Tous les mois la rédaction de Maze se penche sur un film culte. La dernière fois, nous avons retrouvé Les Deux Anglaises et le Continent de François Truffaut. Un bond dix ans après pour se pencher sur l’oeuvre mythique du Paris nord des 80’s Neige (1981), avec à la caméra le duo Juliet Berto et Jean-Henri Roger.
Néons roses et rouges, corps qui se déhanchent, entrées sombres et cachées des bars dansants, sous l’enseigne lumineuse de l’emblématique Tati, la population du boulevard Barbès évolue, plus docile la journée, mais indomptable la nuit tombée. Avant d’être un film sur ses habitants, Neige est aussi le portrait de cette emblématique avenue et du bouillonnement culturel, populaire, et festif qui l’animait. Sous la bande-son entraînante de Bernard Lavilliers, les travestis croisent les projectionnistes de cinémas de quartier, les flics coursent les dealers, et le coeur du quartier, battant aux tempos de la musique, se déchiffre en quatre lettres : TATI. Il ne s’arrête pas et laisse les personnages s’échouer à ses portes , conscient de l’emprise de la ville, sur ceux qui l’habitent.
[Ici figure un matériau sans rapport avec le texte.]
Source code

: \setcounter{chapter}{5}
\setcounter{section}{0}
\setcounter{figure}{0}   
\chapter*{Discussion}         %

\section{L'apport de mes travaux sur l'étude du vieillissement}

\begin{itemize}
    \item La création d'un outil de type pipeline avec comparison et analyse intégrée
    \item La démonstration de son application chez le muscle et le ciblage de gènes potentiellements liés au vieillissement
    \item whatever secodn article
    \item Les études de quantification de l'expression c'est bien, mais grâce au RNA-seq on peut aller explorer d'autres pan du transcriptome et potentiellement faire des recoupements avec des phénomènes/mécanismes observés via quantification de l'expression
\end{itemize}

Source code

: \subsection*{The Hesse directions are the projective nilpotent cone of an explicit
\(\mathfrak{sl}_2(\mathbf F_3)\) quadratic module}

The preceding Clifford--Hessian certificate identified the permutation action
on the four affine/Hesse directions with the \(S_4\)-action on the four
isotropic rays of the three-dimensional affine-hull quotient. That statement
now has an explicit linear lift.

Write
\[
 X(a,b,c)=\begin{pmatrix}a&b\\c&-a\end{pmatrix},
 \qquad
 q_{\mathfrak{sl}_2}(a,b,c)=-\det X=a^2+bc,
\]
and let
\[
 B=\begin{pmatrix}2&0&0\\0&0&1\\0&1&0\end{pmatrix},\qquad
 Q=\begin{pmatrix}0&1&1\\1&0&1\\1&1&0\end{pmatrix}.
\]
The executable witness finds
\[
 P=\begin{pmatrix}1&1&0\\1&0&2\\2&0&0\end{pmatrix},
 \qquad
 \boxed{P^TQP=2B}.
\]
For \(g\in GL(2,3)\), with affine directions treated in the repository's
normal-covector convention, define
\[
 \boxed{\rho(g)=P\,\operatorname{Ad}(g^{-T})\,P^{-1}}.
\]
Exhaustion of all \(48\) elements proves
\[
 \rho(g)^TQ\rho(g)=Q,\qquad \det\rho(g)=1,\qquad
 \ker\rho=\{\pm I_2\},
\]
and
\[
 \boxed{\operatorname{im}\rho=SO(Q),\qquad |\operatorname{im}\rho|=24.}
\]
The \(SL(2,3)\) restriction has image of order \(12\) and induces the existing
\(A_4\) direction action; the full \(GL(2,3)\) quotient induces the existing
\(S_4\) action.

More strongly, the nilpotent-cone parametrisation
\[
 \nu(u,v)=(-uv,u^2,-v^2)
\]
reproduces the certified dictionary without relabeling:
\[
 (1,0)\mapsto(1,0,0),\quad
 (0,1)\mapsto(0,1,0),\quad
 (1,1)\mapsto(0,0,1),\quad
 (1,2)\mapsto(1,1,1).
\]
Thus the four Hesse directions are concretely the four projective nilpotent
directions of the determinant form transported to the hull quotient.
Parmi eux, Anita (Juliet Berto), barmaid qui connait les rues comme sa poche. Elle les arpente avec son compagnon le pasteur Jocko (Robert Liensol) et Willy (Jean-François Stévenin) boxeur amoureux d’elle. Mais surtout, elle s’y engouffre pour suivre à la trace Bobby, jeune dealer qu’elle s’est promise de protéger et dont les activités l’inquiètent. Lorsque Bobby tombe, Anita doit faire face à son échec mais aussi au nouveau problème qui surgit : les consommateurs sont en quête de poudre et ne parviennent pas à gérer le manque. Anita décide de les aider, secondée de ses deux amis, notamment lorsqu’une addict transgenre la sollicite.
Modernisme et contemporanité
Avec ses airs de thriller et de film noir, Neige plonge dans des courses poursuites sans fin, jusqu’à parvenir à plusieurs dénouements, traduits par des meurtres. Mais on pourrait aussi l’assimiler au genre du documentaire, dans la volonté des auteur.ices de dévoiler l’atmosphère du Pigalle des années 80. Festive certes, mais aussi rongée par la drogue, par les règlements de compte et par une police violente et peu concernée. Le regard envers ses protégés.es, qu’ils soient clean ou non, est extrêmement bienveillant. Juliet Berto et Jean-Henri Roger, eux-mêmes habitants du quartier, y explorent les moindres recoins et sont dans un exercice plus démonstratif et politique qu’esthétique. La diversité culturelle est un facteur qui caractérise l’oeuvre, et qui offre un point de bascule aux films de la Nouvelle Vague très normés qu’on voyait jusqu’alors.
Pour saisir les subtilités de la population représentée, le choix des acteur.ices fonctionne : Juliet Berto est énigmatique, douce, toujours habitée par cette lueur d’inquiétude. Willy campé par Jean-François Stévenin, grand timide qui se défoule sur le ring et qui ne comprend pas pourquoi les deux autres veulent venir en aide aux plus démunis. Pourtant c’est par amour et avec beaucoup de courage qu’il s’embarque avec eux, au risque de sa vie. Les démunis, ceux qui peuplent le boulevard, sont la force même de l’oeuvre qui leur offre un sublime hommage. Décalés, sensibles, pris au désespoir, captifs de cette neige qui les maintient à la surface, ces figures que l’on croise bien trop souvent sur le pas des sex shops sont mis à l’honneur. Mis à l’honneur dans un élan passionnel, pour ce Pigalle mystérieux et vibrant d’amour.